Economy 7 energy prices 

Time-of-use plans are another type of tariff to consider, charging different rates at different hours of the day. These are called Economy 7 plans or White Meter plans in Scotland. The ‘7’ in the plan refers to the number of hours charged at a lower rate, in this case, overnight. You’ll have a set period of off-peak hours with a cheaper per-unit price. The idea is that you can use energy-intensive appliances like washing machines and dishwashers during these overnight hours. With a lower rate, you’ll save money on your bills. They require installation of a special meter to keep track of the dual rates but can be an economic option if they suit your lifestyle. 

Finding the right fit for your household

Of course, there’s more to think about than price alone in an energy comparison. When you filter your results from the comparison website, you’ll note that the cheapest option might be from suppliers you’ve never heard of. Small suppliers tend to offer the most competitive rates to attract new customers and grow. But would you be able to trust a small supplier? Do they offer all the features in a plan that you’re looking for? 

  • Customer service – It’s important to save money on energy, but you should also feel confident that you’ll be able to get in touch with the supplier should anything go wrong. Is the switchover process simple or complicated? Does the product offer good value for money? Would customers in your region recommend this supplier? Most comparison tables will offer customer service ratings, with information gathered from UK energy customers. 

  • Smart meters – There’s a plan to roll out smart meters to all UK households by the end of 2024, but in the meantime, this is an elective feature that could be a beneficial component of any energy plan. Smart meters learn from your household habits to provide more efficient service. They come equipped with an in-home display that shows off your current data, so that you can gain control of your energy use and adjust accordingly. Most also feature a free smartphone app to keep tabs on energy use at a distance. At the moment, they’re available in many areas, but you’ll need to enter your postcode to find out if this type of plan is available to you. 

  • Green energy plans – Reducing your home or business carbon footprint might be a high priority, in which case, you can look for rates that are both eco-friendly and economical. Green energy plans are becoming increasingly popular in the UK, offsetting your energy use by using renewable supply sources like wind and solar power. Although the rates for these types of plans are usually somewhat higher, you can compare green energy plans from different suppliers to find the best deals. 

Fees to work into your energy price

In a typical energy comparison chart, you’ll see the basic rates. However, don’t forget that your usage will vary from month to month – this means your annual price may be different from what’s listed.
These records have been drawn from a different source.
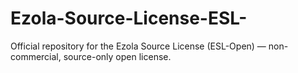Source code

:# Ezola-Source-License-ESL-
Official repository for the Ezola Source License (ESL-Open) — non-commercial, source-only open license.
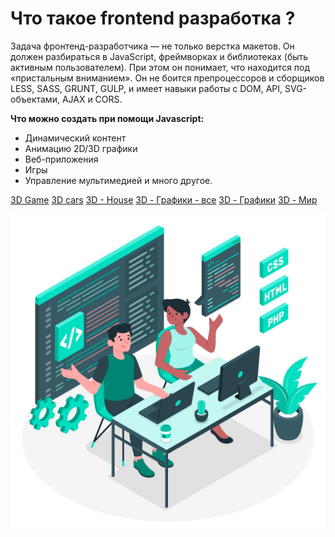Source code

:# Что такое frontend разработка ?

Задача фронтенд-разработчика — не только верстка макетов. 
Он должен разбираться в JavaScript, фреймворках и библиотеках (быть активным пользователем). 
При этом он понимает, что находится под «пристальным вниманием». 
Он не боится препроцессоров и сборщиков LESS, SASS, GRUNT, GULP, и имеет навыки работы с DOM, API, SVG-объектами, AJAX и CORS.

<b>Что можно создать при помощи Javascript:</b>

<ul>
    <li>Динамический контент</li>
    <li>Анимацию 2D/3D графики</li>
    <li>Веб-приложения</li>
    <li>Игры</li>
    <li>Управление мультимедией и много другое.</li>
</ul>

<a target="_blank" href="https://www.kodeclubs.com/">3D Game</a>
<a target="_blank" href="https://carvisualizer.plus360degrees.com/threejs/">3D cars</a>
<a target="_blank" href="https://threejs-journey.com/">3D - House</a>
<a target="_blank" href="https://www.highcharts.com/demo">3D - Графики - все</a>
<a target="_blank" href="https://www.highcharts.com/demo/3d-column-stacking-grouping">3D - Графики</a>
<a target="_blank" href="http://bl.ocks.org/dwtkns/4973620">3D - Мир</a>

![Alt for Imsage](../start/images/8.jpg)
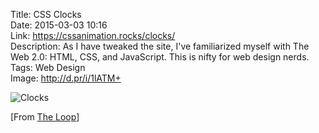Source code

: Title: CSS Clocks  
Date: 2015-03-03 10:16  
Link: https://cssanimation.rocks/clocks/  
Description: As I have tweaked the site, I've familiarized myself with The Web 2.0: HTML, CSS, and JavaScript. This is nifty for web design nerds.  
Tags: Web Design  
Image: http://d.pr/i/1lATM+  

![Clocks][cssa]

[From [The Loop][loopinsight]]

[cssa]: http://d.pr/i/1lATM+ "Clocks"
[loopinsight]: http://www.loopinsight.com/2015/03/03/css-clocks/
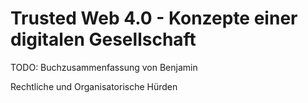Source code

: # Trusted Web 4.0 - Konzepte einer digitalen Gesellschaft

TODO: Buchzusammenfassung von Benjamin

Rechtliche und Organisatorische Hürden

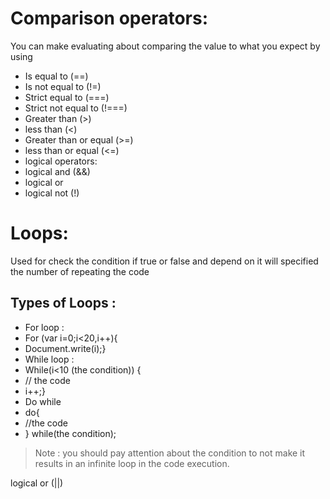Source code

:# Comparison operators:
You can make evaluating about comparing the value to what you expect  by using
* Is equal to (==)
* Is not equal to (!=)
* Strict equal to (===)
* Strict not equal to (!===)
* Greater than (>)
* less than (<)
* Greater than or equal (>=)
* less than or equal (<=)
* logical operators:
* logical and (&&)
* logical or 
* logical not (!)
# Loops:
Used for check the condition if true or false and depend on it will specified the number of repeating the code 
## Types of Loops :
* For loop :
* For (var i=0;i<20,i++){
* Document.write(i);}
* While loop :
* While(i<10 (the condition)) {
* // the code
* i++;}
* Do while
* do{
* //the code
* } while(the condition);
> Note : you should pay attention about the condition to not make it results in an infinite loop in the code execution.

logical or (||)
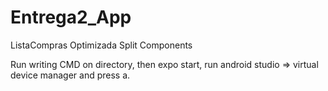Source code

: # Entrega2_App
ListaCompras Optimizada Split Components


Run writing CMD on directory, then expo start, run android studio => virtual device manager and press a.
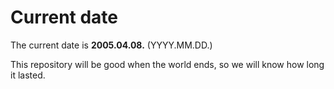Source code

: # Current date

The current date is **2005.04.08.** (YYYY.MM.DD.)

This repository will be good when the world ends, so we will know how long it lasted.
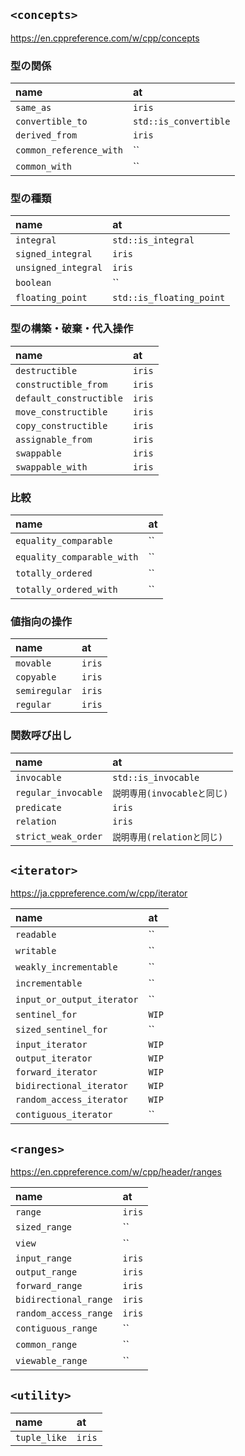 ## `<concepts>`
https://en.cppreference.com/w/cpp/concepts
### 型の関係
|name|at|
|:--|:--|
|`same_as`|`iris`|
|`convertible_to`|`std::is_convertible`|
|`derived_from`|`iris`|
|`common_reference_with`|``|
|`common_with`|``|

### 型の種類
|name|at|
|:--|:--|
|`integral`|`std::is_integral`|
|`signed_integral`|`iris`|
|`unsigned_integral`|`iris`|
|`boolean`|``|
|`floating_point`|`std::is_floating_point`|

### 型の構築・破棄・代入操作
|name|at|
|:--|:--|
|`destructible`|`iris`|
|`constructible_from`|`iris`|
|`default_constructible`|`iris`|
|`move_constructible`|`iris`|
|`copy_constructible`|`iris`|
|`assignable_from`|`iris`|
|`swappable`|`iris`|
|`swappable_with`|`iris`|

### 比較
|name|at|
|:--|:--|
|`equality_comparable`|``|
|`equality_comparable_with`|``|
|`totally_ordered`|``|
|`totally_ordered_with`|``|

### 値指向の操作
|name|at|
|:--|:--|
|`movable`|`iris`|
|`copyable`|`iris`|
|`semiregular`|`iris`|
|`regular`|`iris`|

### 関数呼び出し
|name|at|
|:--|:--|
|`invocable`|`std::is_invocable`|
|`regular_invocable`|`説明専用(invocableと同じ)`|
|`predicate`|`iris`|
|`relation`|`iris`|
|`strict_weak_order`|`説明専用(relationと同じ)`|

## `<iterator>`
https://ja.cppreference.com/w/cpp/iterator

|name|at|
|:--|:--|
|`readable`|``|
|`writable`|``|
|`weakly_incrementable`|``|
|`incrementable`|``|
|`input_or_output_iterator`|``|
|`sentinel_for`|`WIP`|
|`sized_sentinel_for`|``|
|`input_iterator`|`WIP`|
|`output_iterator`|`WIP`|
|`forward_iterator`|`WIP`|
|`bidirectional_iterator`|`WIP`|
|`random_access_iterator`|`WIP`|
|`contiguous_iterator`|``|

## `<ranges>`
https://en.cppreference.com/w/cpp/header/ranges

|name|at|
|:--|:--|
|`range`|`iris`|
|`sized_range`|``|
|`view`|``|
|`input_range`|`iris`|
|`output_range`|`iris`|
|`forward_range`|`iris`|
|`bidirectional_range`|`iris`|
|`random_access_range`|`iris`|
|`contiguous_range`|``|
|`common_range`|``|
|`viewable_range`|``|

## `<utility>`
|name|at|
|:--|:--|
|`tuple_like`|`iris`|
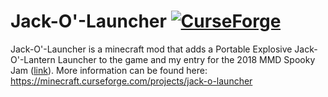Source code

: # Jack-O'-Launcher [![CurseForge](http://cf.way2muchnoise.eu/full_304484_downloads.svg)](https://minecraft.curseforge.com/projects/jack-o-launcher)
Jack-O'-Launcher is a minecraft mod that adds a Portable Explosive Jack-O'-Lantern Launcher to the game and my entry for the 2018 MMD Spooky Jam ([link](https://github.com/MinecraftModDevelopment/MMD-Site/blob/master/docs/events/spooky_jam_2018.md)). More information can be found here:
https://minecraft.curseforge.com/projects/jack-o-launcher
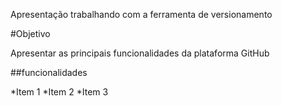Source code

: Apresentação
trabalhando com a ferramenta de versionamento

#Objetivo

Apresentar as principais funcionalidades da plataforma GitHub

##funcionalidades

*Item 1 
*Item 2
*Item 3 
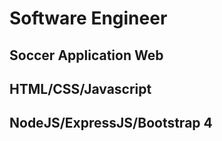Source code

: # Software Engineer
## Soccer Application Web
## HTML/CSS/Javascript
## NodeJS/ExpressJS/Bootstrap 4
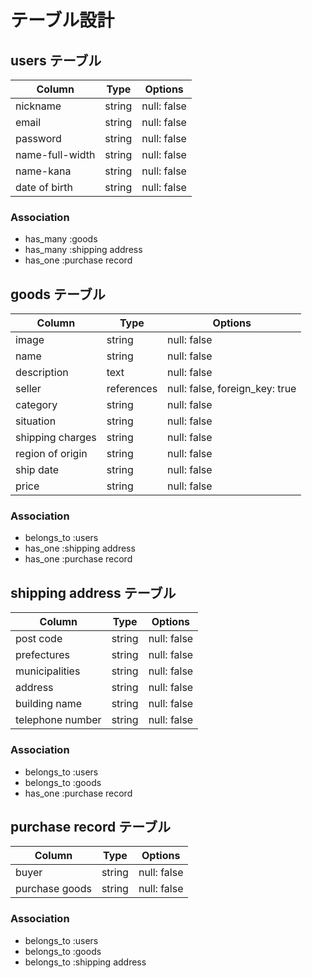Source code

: # テーブル設計

## users テーブル

| Column          | Type   | Options     |
| --------------- | ------ | ----------- |
| nickname        | string | null: false |
| email           | string | null: false |
| password        | string | null: false |
| name-full-width | string | null: false |
| name-kana       | string | null: false |
| date of birth   | string | null: false |

### Association

* has_many :goods
* has_many :shipping address
* has_one :purchase record

## goods テーブル

| Column           | Type       | Options                        |
| ---------------- | ---------- | ------------------------------ |
| image            | string     | null: false                    |
| name             | string     | null: false                    |
| description      | text       | null: false                    |
| seller           | references | null: false, foreign_key: true |
| category         | string     | null: false                    |
| situation        | string     | null: false                    |
| shipping charges | string     | null: false                    |
| region of origin | string     | null: false                    |
| ship date        | string     | null: false                    |
| price            | string     | null: false                    |

### Association

* belongs_to :users
* has_one :shipping address
* has_one :purchase record

## shipping address テーブル

| Column           | Type       | Options     |
| ---------------- | ---------- | ------------|
| post code        | string     | null: false |
| prefectures      | string     | null: false |
| municipalities   | string     | null: false |
| address          | string     | null: false |
| building name    | string     | null: false |
| telephone number | string     | null: false |

### Association

* belongs_to :users
* belongs_to :goods
* has_one :purchase record

## purchase record テーブル

| Column         | Type       | Options     |
| -------------- | ---------- | ----------- |
| buyer          | string     | null: false |
| purchase goods | string     | null: false |

### Association

* belongs_to :users
* belongs_to :goods
* belongs_to :shipping address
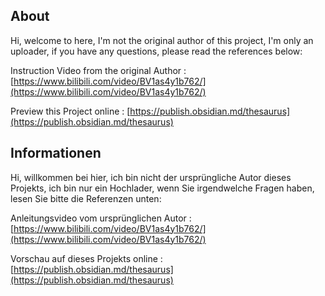 ## About
Hi, welcome to here, I'm not the original author of this project, I'm only an uploader, if you have any questions, please read the references below:

Instruction Video from the original Author : [https://www.bilibili.com/video/BV1as4y1b762/](https://www.bilibili.com/video/BV1as4y1b762/)

Preview this Project online : [https://publish.obsidian.md/thesaurus](https://publish.obsidian.md/thesaurus)

## Informationen
Hi, willkommen bei hier, ich bin nicht der ursprüngliche Autor dieses Projekts, ich bin nur ein Hochlader, wenn Sie irgendwelche Fragen haben, lesen Sie bitte die Referenzen unten:

Anleitungsvideo vom ursprünglichen Autor : [https://www.bilibili.com/video/BV1as4y1b762/](https://www.bilibili.com/video/BV1as4y1b762/)

Vorschau auf dieses Projekts online : [https://publish.obsidian.md/thesaurus](https://publish.obsidian.md/thesaurus)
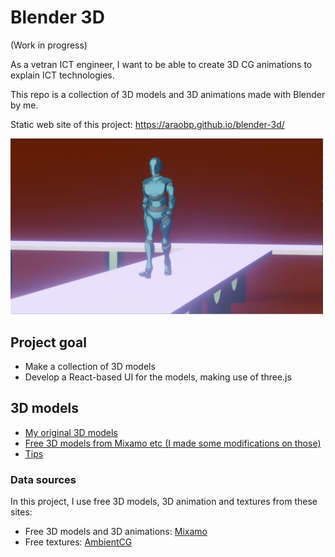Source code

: # Blender 3D

(Work in progress)

As a vetran ICT engineer, I want to be able to create 3D CG animations to explain ICT technologies.

This repo is a collection of 3D models and 3D animations made with Blender by me.

Static web site of this project:
https://araobp.github.io/blender-3d/

<img src="./doc/walk.png" width=500>

## Project goal

- Make a collection of 3D models
- Develop a React-based UI for the models, making use of three.js

## 3D models

- [My original 3D models](./my_original)
- [Free 3D models from Mixamo etc (I made some modifications on those)](./modified)
- [Tips](./tips)

### Data sources

In this project, I use free 3D models, 3D animation and textures from these sites:

- Free 3D models and 3D animations: [Mixamo](https://www.mixamo.com/)
- Free textures: [AmbientCG](https://ambientcg.com/)
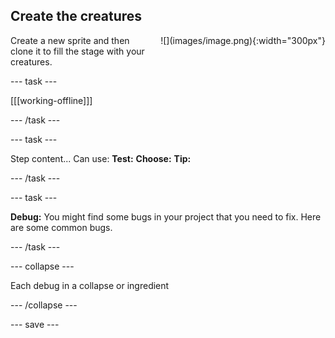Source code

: ## Create the creatures

<div style="display: flex; flex-wrap: wrap">
<div style="flex-basis: 200px; flex-grow: 1; margin-right: 15px;">
Create a new sprite and then clone it to fill the stage with your creatures.
</div>
<div>
![](images/image.png){:width="300px"}
</div>
</div>

--- task ---



[[[working-offline]]]

--- /task ---

--- task ---

Step content... 
Can use:
**Test:**
**Choose:**
**Tip:**

--- /task ---

--- task ---

**Debug:** You might find some bugs in your project that you need to fix. Here are some common bugs.

--- /task ---

--- collapse ---

Each debug in a collapse or ingredient

--- /collapse ---



--- save ---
You should be able to see projected annual costs based on your past usage and lifestyle, but these won’t be 100% accurate. There are also a few fees that might drive up the price listed. 

  • Service protection plans – These types of plans act as a supplement to your basic home insurance, covering the cost of appliance repair or HVAC maintenance. 

  • Cancellation fees – Also called an exit or termination fee, the cancellation charge applies when you leave a fixed-term contract before the plan end date. These vary but can go up to £100 or more, so be sure to work it into your calculations if you like to switch suppliers frequently. 

  • Installation fees – This applies if you’re switching from a prepayment plan to one with a standard meter. Although none of the big six suppliers will charge for this switch, some of the smaller ones might. You could also be charged a deposit if your credit rating is low or you’ve had past issues with utility debt. 

When is the best time to compare electricity and gas prices?

It’s recommended that you run an energy comparison frequently just to see what’s out there. Consumers can switch suppliers at any time of year without impacting on service. Coming to the end of a fixed contract or moving to a new house are both particularly smart times to weigh your options, as otherwise you’ll be placed onto a standard tariff. It only takes a matter of minutes to find the cheapest gas and electric prices – time well spent!